• **Instructions to follow**
Transcribe the records below in their entirety, and leave out each image.

Stored data
· · · ·
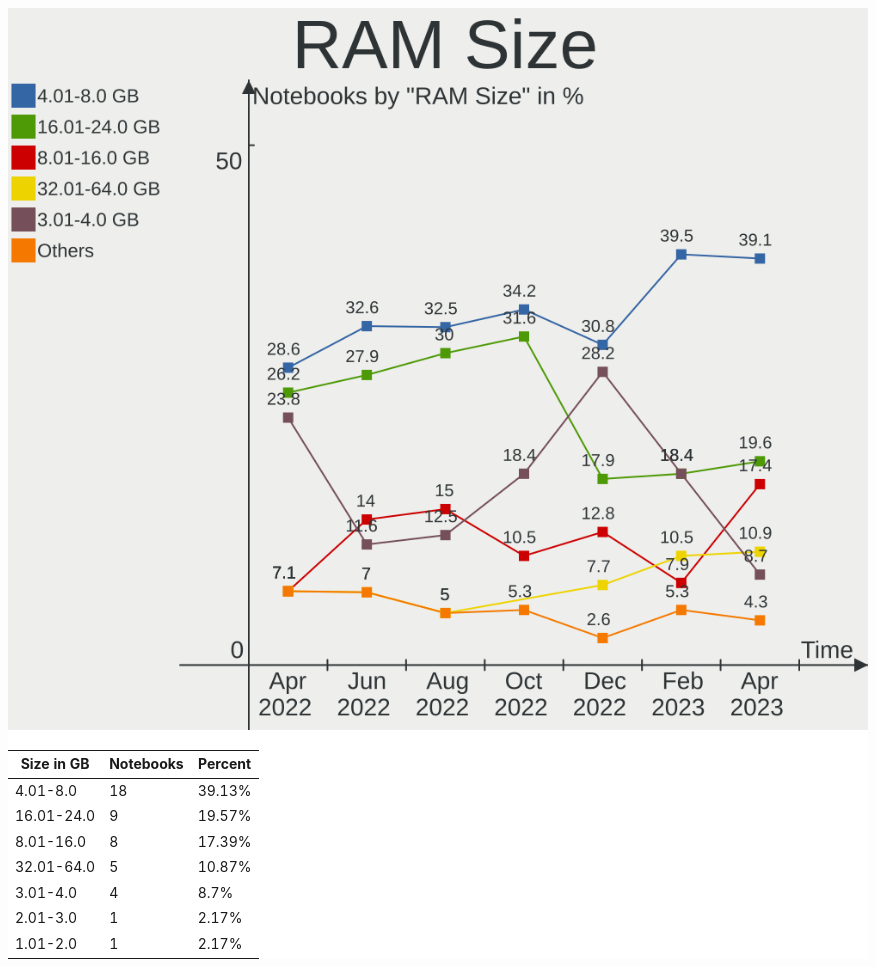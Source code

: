 ![RAM Size](./images/line_chart/node_ram_total.svg)

| Size in GB | Notebooks | Percent |
|------------|-----------|---------|
| 4.01-8.0   | 18        | 39.13%  |
| 16.01-24.0 | 9         | 19.57%  |
| 8.01-16.0  | 8         | 17.39%  |
| 32.01-64.0 | 5         | 10.87%  |
| 3.01-4.0   | 4         | 8.7%    |
| 2.01-3.0   | 1         | 2.17%   |
| 1.01-2.0   | 1         | 2.17%   |
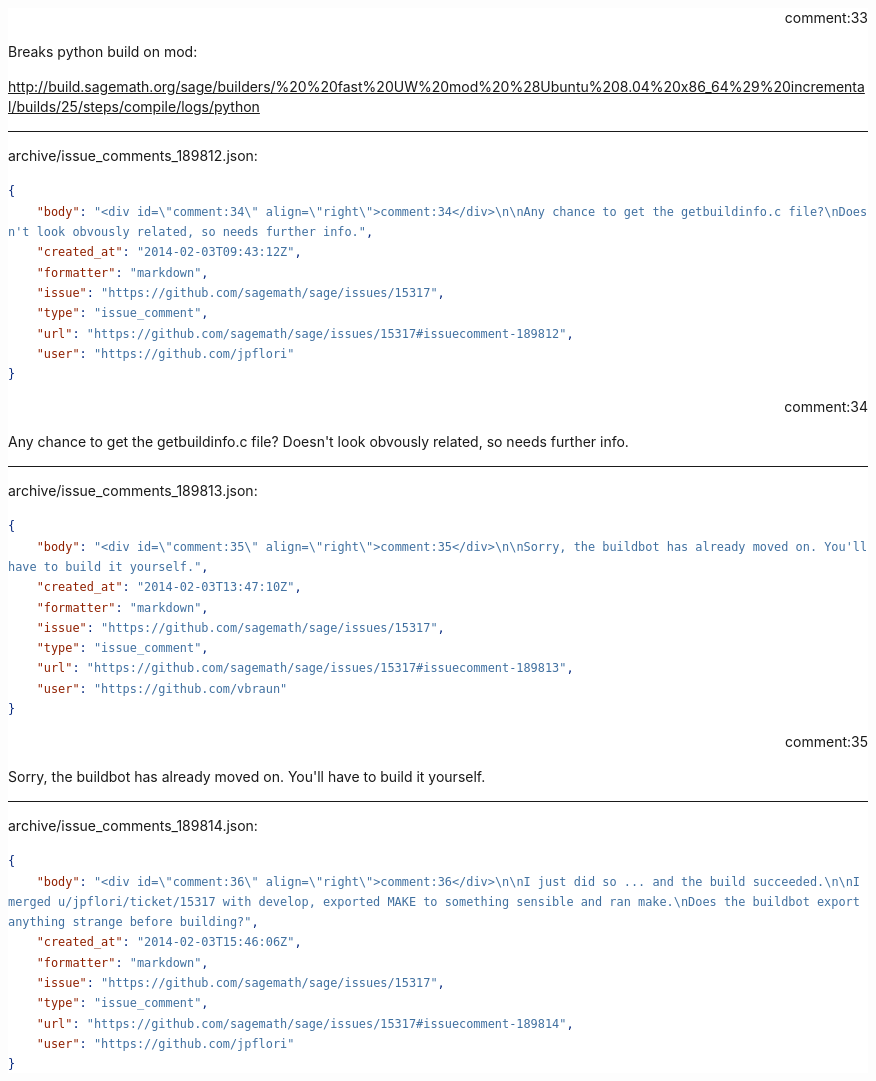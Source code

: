 <div id="comment:33" align="right">comment:33</div>

Breaks python build on mod:

http://build.sagemath.org/sage/builders/%20%20fast%20UW%20mod%20%28Ubuntu%208.04%20x86_64%29%20incremental/builds/25/steps/compile/logs/python



---

archive/issue_comments_189812.json:
```json
{
    "body": "<div id=\"comment:34\" align=\"right\">comment:34</div>\n\nAny chance to get the getbuildinfo.c file?\nDoesn't look obvously related, so needs further info.",
    "created_at": "2014-02-03T09:43:12Z",
    "formatter": "markdown",
    "issue": "https://github.com/sagemath/sage/issues/15317",
    "type": "issue_comment",
    "url": "https://github.com/sagemath/sage/issues/15317#issuecomment-189812",
    "user": "https://github.com/jpflori"
}
```

<div id="comment:34" align="right">comment:34</div>

Any chance to get the getbuildinfo.c file?
Doesn't look obvously related, so needs further info.



---

archive/issue_comments_189813.json:
```json
{
    "body": "<div id=\"comment:35\" align=\"right\">comment:35</div>\n\nSorry, the buildbot has already moved on. You'll have to build it yourself.",
    "created_at": "2014-02-03T13:47:10Z",
    "formatter": "markdown",
    "issue": "https://github.com/sagemath/sage/issues/15317",
    "type": "issue_comment",
    "url": "https://github.com/sagemath/sage/issues/15317#issuecomment-189813",
    "user": "https://github.com/vbraun"
}
```

<div id="comment:35" align="right">comment:35</div>

Sorry, the buildbot has already moved on. You'll have to build it yourself.



---

archive/issue_comments_189814.json:
```json
{
    "body": "<div id=\"comment:36\" align=\"right\">comment:36</div>\n\nI just did so ... and the build succeeded.\n\nI merged u/jpflori/ticket/15317 with develop, exported MAKE to something sensible and ran make.\nDoes the buildbot export anything strange before building?",
    "created_at": "2014-02-03T15:46:06Z",
    "formatter": "markdown",
    "issue": "https://github.com/sagemath/sage/issues/15317",
    "type": "issue_comment",
    "url": "https://github.com/sagemath/sage/issues/15317#issuecomment-189814",
    "user": "https://github.com/jpflori"
}
```
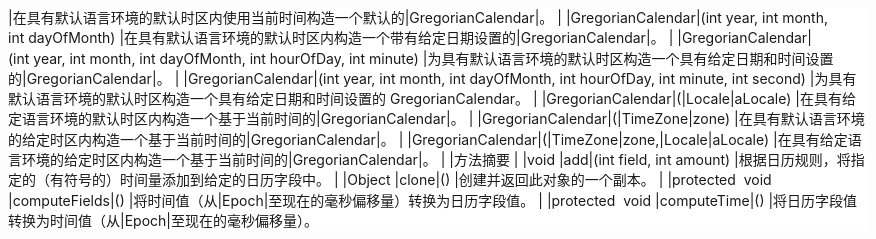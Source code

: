 |在具有默认语言环境的默认时区内使用当前时间构造一个默认的|GregorianCalendar|。
|
|GregorianCalendar|(int year, int month,  int dayOfMonth)
|在具有默认语言环境的默认时区内构造一个带有给定日期设置的|GregorianCalendar|。
|
|GregorianCalendar|(int year, int month,  int dayOfMonth, int hourOfDay, int minute)
|为具有默认语言环境的默认时区构造一个具有给定日期和时间设置的|GregorianCalendar|。
|
|GregorianCalendar|(int year, int month,  int dayOfMonth, int hourOfDay, int minute, int second)
|为具有默认语言环境的默认时区构造一个具有给定日期和时间设置的 GregorianCalendar。
|
|GregorianCalendar|(|Locale|aLocale)
|在具有给定语言环境的默认时区内构造一个基于当前时间的|GregorianCalendar|。
|
|GregorianCalendar|(|TimeZone|zone)
|在具有默认语言环境的给定时区内构造一个基于当前时间的|GregorianCalendar|。
|
|GregorianCalendar|(|TimeZone|zone,|Locale|aLocale)
|在具有给定语言环境的给定时区内构造一个基于当前时间的|GregorianCalendar|。
|
|方法摘要
|
|void
|add|(int field, int amount)
|根据日历规则，将指定的（有符号的）时间量添加到给定的日历字段中。
|
|Object
|clone|()
|创建并返回此对象的一个副本。
|
|protected  void
|computeFields|()
|将时间值（从|Epoch|至现在的毫秒偏移量）转换为日历字段值。
|
|protected  void
|computeTime|()
|将日历字段值转换为时间值（从|Epoch|至现在的毫秒偏移量）。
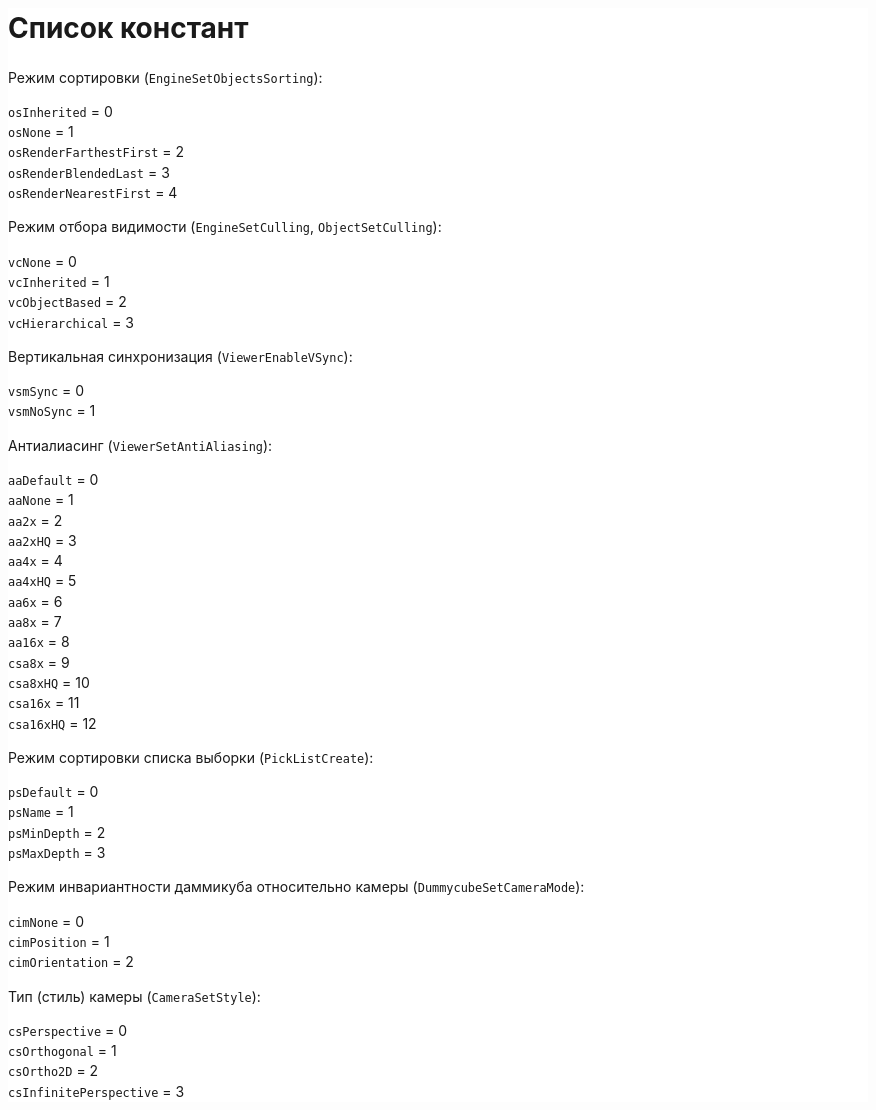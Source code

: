 # Список констант

Режим сортировки (`EngineSetObjectsSorting`):

`osInherited` = 0<br>
`osNone` = 1<br>
`osRenderFarthestFirst` = 2<br>
`osRenderBlendedLast` = 3<br>
`osRenderNearestFirst` = 4<br>

Режим отбора видимости (`EngineSetCulling`, `ObjectSetCulling`):

`vcNone` = 0<br>
`vcInherited` = 1<br>
`vcObjectBased` = 2<br>
`vcHierarchical` = 3<br>

Вертикальная синхронизация (`ViewerEnableVSync`):

`vsmSync` = 0<br>
`vsmNoSync` = 1<br>

Антиалиасинг (`ViewerSetAntiAliasing`):

`aaDefault` = 0<br>
`aaNone` = 1<br>
`aa2x` = 2<br>
`aa2xHQ` = 3<br>
`aa4x` = 4<br>
`aa4xHQ` = 5<br>
`aa6x` = 6<br>
`aa8x` = 7<br>
`aa16x` = 8<br>
`csa8x` = 9<br>
`csa8xHQ` = 10<br>
`csa16x` = 11<br>
`csa16xHQ` = 12<br>

Режим сортировки списка выборки (`PickListCreate`):

`psDefault` = 0<br>
`psName` = 1<br>
`psMinDepth` = 2<br>
`psMaxDepth` = 3<br>

Режим инвариантности даммикуба относительно камеры (`DummycubeSetCameraMode`):

`cimNone` = 0<br>
`cimPosition` = 1<br>
`cimOrientation` = 2<br>

Тип (стиль) камеры (`CameraSetStyle`):

`csPerspective` = 0<br>
`csOrthogonal` = 1<br>
`csOrtho2D` = 2<br>
`csInfinitePerspective` = 3<br>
· · · ·
• **Result for this task**
Source code

: ![RAM Size](./images/line_chart/node_ram_total.svg)

| Size in GB | Notebooks | Percent |
|------------|-----------|---------|
| 4.01-8.0   | 18        | 39.13%  |
| 16.01-24.0 | 9         | 19.57%  |
| 8.01-16.0  | 8         | 17.39%  |
| 32.01-64.0 | 5         | 10.87%  |
| 3.01-4.0   | 4         | 8.7%    |
| 2.01-3.0   | 1         | 2.17%   |
| 1.01-2.0   | 1         | 2.17%   |
Source code

: <div id="comment:33" align="right">comment:33</div>

Breaks python build on mod:

http://build.sagemath.org/sage/builders/%20%20fast%20UW%20mod%20%28Ubuntu%208.04%20x86_64%29%20incremental/builds/25/steps/compile/logs/python



---

archive/issue_comments_189812.json:
```json
{
    "body": "<div id=\"comment:34\" align=\"right\">comment:34</div>\n\nAny chance to get the getbuildinfo.c file?\nDoesn't look obvously related, so needs further info.",
    "created_at": "2014-02-03T09:43:12Z",
    "formatter": "markdown",
    "issue": "https://github.com/sagemath/sage/issues/15317",
    "type": "issue_comment",
    "url": "https://github.com/sagemath/sage/issues/15317#issuecomment-189812",
    "user": "https://github.com/jpflori"
}
```

<div id="comment:34" align="right">comment:34</div>

Any chance to get the getbuildinfo.c file?
Doesn't look obvously related, so needs further info.



---

archive/issue_comments_189813.json:
```json
{
    "body": "<div id=\"comment:35\" align=\"right\">comment:35</div>\n\nSorry, the buildbot has already moved on. You'll have to build it yourself.",
    "created_at": "2014-02-03T13:47:10Z",
    "formatter": "markdown",
    "issue": "https://github.com/sagemath/sage/issues/15317",
    "type": "issue_comment",
    "url": "https://github.com/sagemath/sage/issues/15317#issuecomment-189813",
    "user": "https://github.com/vbraun"
}
```

<div id="comment:35" align="right">comment:35</div>

Sorry, the buildbot has already moved on. You'll have to build it yourself.



---

archive/issue_comments_189814.json:
```json
{
    "body": "<div id=\"comment:36\" align=\"right\">comment:36</div>\n\nI just did so ... and the build succeeded.\n\nI merged u/jpflori/ticket/15317 with develop, exported MAKE to something sensible and ran make.\nDoes the buildbot export anything strange before building?",
    "created_at": "2014-02-03T15:46:06Z",
    "formatter": "markdown",
    "issue": "https://github.com/sagemath/sage/issues/15317",
    "type": "issue_comment",
    "url": "https://github.com/sagemath/sage/issues/15317#issuecomment-189814",
    "user": "https://github.com/jpflori"
}
```
Source code

: |在具有默认语言环境的默认时区内使用当前时间构造一个默认的|GregorianCalendar|。
|
|GregorianCalendar|(int year, int month,  int dayOfMonth)
|在具有默认语言环境的默认时区内构造一个带有给定日期设置的|GregorianCalendar|。
|
|GregorianCalendar|(int year, int month,  int dayOfMonth, int hourOfDay, int minute)
|为具有默认语言环境的默认时区构造一个具有给定日期和时间设置的|GregorianCalendar|。
|
|GregorianCalendar|(int year, int month,  int dayOfMonth, int hourOfDay, int minute, int second)
|为具有默认语言环境的默认时区构造一个具有给定日期和时间设置的 GregorianCalendar。
|
|GregorianCalendar|(|Locale|aLocale)
|在具有给定语言环境的默认时区内构造一个基于当前时间的|GregorianCalendar|。
|
|GregorianCalendar|(|TimeZone|zone)
|在具有默认语言环境的给定时区内构造一个基于当前时间的|GregorianCalendar|。
|
|GregorianCalendar|(|TimeZone|zone,|Locale|aLocale)
|在具有给定语言环境的给定时区内构造一个基于当前时间的|GregorianCalendar|。
|
|方法摘要
|
|void
|add|(int field, int amount)
|根据日历规则，将指定的（有符号的）时间量添加到给定的日历字段中。
|
|Object
|clone|()
|创建并返回此对象的一个副本。
|
|protected  void
|computeFields|()
|将时间值（从|Epoch|至现在的毫秒偏移量）转换为日历字段值。
|
|protected  void
|computeTime|()
|将日历字段值转换为时间值（从|Epoch|至现在的毫秒偏移量）。
Source code

: # Список констант

Режим сортировки (`EngineSetObjectsSorting`):

`osInherited` = 0<br>
`osNone` = 1<br>
`osRenderFarthestFirst` = 2<br>
`osRenderBlendedLast` = 3<br>
`osRenderNearestFirst` = 4<br>

Режим отбора видимости (`EngineSetCulling`, `ObjectSetCulling`):

`vcNone` = 0<br>
`vcInherited` = 1<br>
`vcObjectBased` = 2<br>
`vcHierarchical` = 3<br>

Вертикальная синхронизация (`ViewerEnableVSync`):

`vsmSync` = 0<br>
`vsmNoSync` = 1<br>

Антиалиасинг (`ViewerSetAntiAliasing`):

`aaDefault` = 0<br>
`aaNone` = 1<br>
`aa2x` = 2<br>
`aa2xHQ` = 3<br>
`aa4x` = 4<br>
`aa4xHQ` = 5<br>
`aa6x` = 6<br>
`aa8x` = 7<br>
`aa16x` = 8<br>
`csa8x` = 9<br>
`csa8xHQ` = 10<br>
`csa16x` = 11<br>
`csa16xHQ` = 12<br>

Режим сортировки списка выборки (`PickListCreate`):

`psDefault` = 0<br>
`psName` = 1<br>
`psMinDepth` = 2<br>
`psMaxDepth` = 3<br>

Режим инвариантности даммикуба относительно камеры (`DummycubeSetCameraMode`):

`cimNone` = 0<br>
`cimPosition` = 1<br>
`cimOrientation` = 2<br>

Тип (стиль) камеры (`CameraSetStyle`):

`csPerspective` = 0<br>
`csOrthogonal` = 1<br>
`csOrtho2D` = 2<br>
`csInfinitePerspective` = 3<br>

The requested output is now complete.